1.2 Region Selection Criteria

There are four key criteria to consider when selecting a Region:

  1. Latency: Choose the Region closest to your users
  2. Compliance: Data sovereignty laws, GDPR, and other legal requirements
  3. Service Availability: Not all AWS services are available in every Region
  4. Cost: Pricing varies by Region; us-east-1 is generally the cheapest

1.3 Availability Zones (AZs)

An Availability Zone is an independent data center within a Region. Each AZ has independent power, cooling, and networking, connected to other AZs via low-latency networks.

Region: us-east-1 (N. Virginia)
├── AZ: us-east-1a
├── AZ: us-east-1b
├── AZ: us-east-1c
├── AZ: us-east-1d
├── AZ: us-east-1e
└── AZ: us-east-1f

1.4 Edge Locations and Local Zones

  • Edge Locations: Where CloudFront CDN cache servers reside. 600+ worldwide
  • Local Zones: AWS infrastructure extensions in major metropolitan areas.

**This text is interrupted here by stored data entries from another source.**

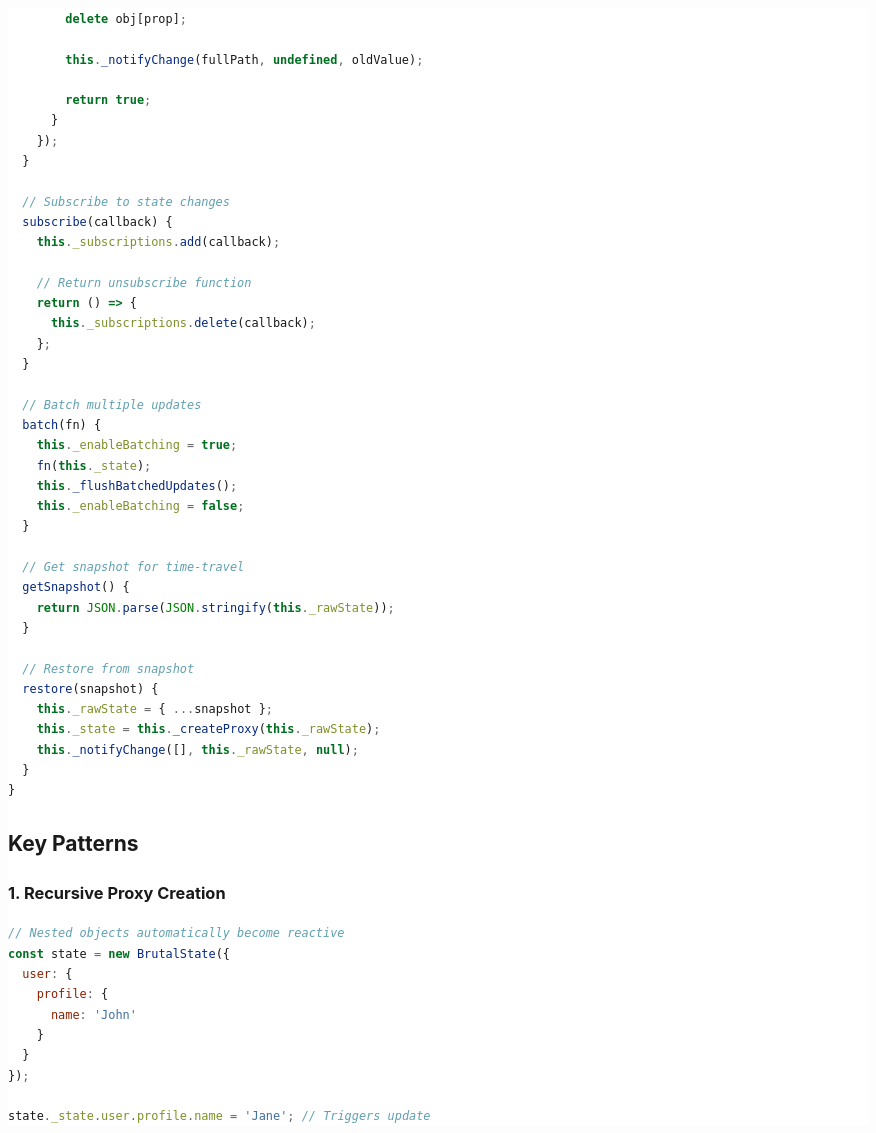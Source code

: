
 ```javascript
        delete obj[prop];
        
        this._notifyChange(fullPath, undefined, oldValue);
        
        return true;
      }
    });
  }

  // Subscribe to state changes
  subscribe(callback) {
    this._subscriptions.add(callback);
    
    // Return unsubscribe function
    return () => {
      this._subscriptions.delete(callback);
    };
  }

  // Batch multiple updates
  batch(fn) {
    this._enableBatching = true;
    fn(this._state);
    this._flushBatchedUpdates();
    this._enableBatching = false;
  }

  // Get snapshot for time-travel
  getSnapshot() {
    return JSON.parse(JSON.stringify(this._rawState));
  }

  // Restore from snapshot
  restore(snapshot) {
    this._rawState = { ...snapshot };
    this._state = this._createProxy(this._rawState);
    this._notifyChange([], this._rawState, null);
  }
}
```

## Key Patterns

### 1. Recursive Proxy Creation
```javascript
// Nested objects automatically become reactive
const state = new BrutalState({
  user: {
    profile: {
      name: 'John'
    }
  }
});

state._state.user.profile.name = 'Jane'; // Triggers update
```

Used when ultra-low latency is required
  • Wavelength Zones: AWS infrastructure at the edge of 5G networks

2. EC2 (Elastic Compute Cloud)

EC2 is the most fundamental compute service in AWS. You can create virtual servers (instances) to run diverse workloads.

2.1 Instance Types

EC2 instances are classified into several families based on their intended use.

FamilyRepresentative TypesUse CasevCPU:Memory Ratio
General Purposet3, m6i, m7gWeb servers, dev environments1:4
Compute Optimizedc7g, c6iBatch processing, HPC1:2
Memory Optimizedr6g, r6i, x2idnIn-memory DBs, caches1:8+
Storage Optimizedi3, i3en, d3Data warehousingHigh IOPS
GPU Instancesp4d, p5, g5ML training, graphicsIncludes GPU

Instance Naming Convention:

m6i.xlarge
│││  └─── Size (nano, micro, small, medium, large, xlarge, 2xlarge...)
│││
││└───── Additional features (i=Intel, g=Graviton, a=AMD, n=network enhanced)
│└────── Generation (higher number = newer)
└─────── Family (t=burstable, m=general, c=compute, r=memory...)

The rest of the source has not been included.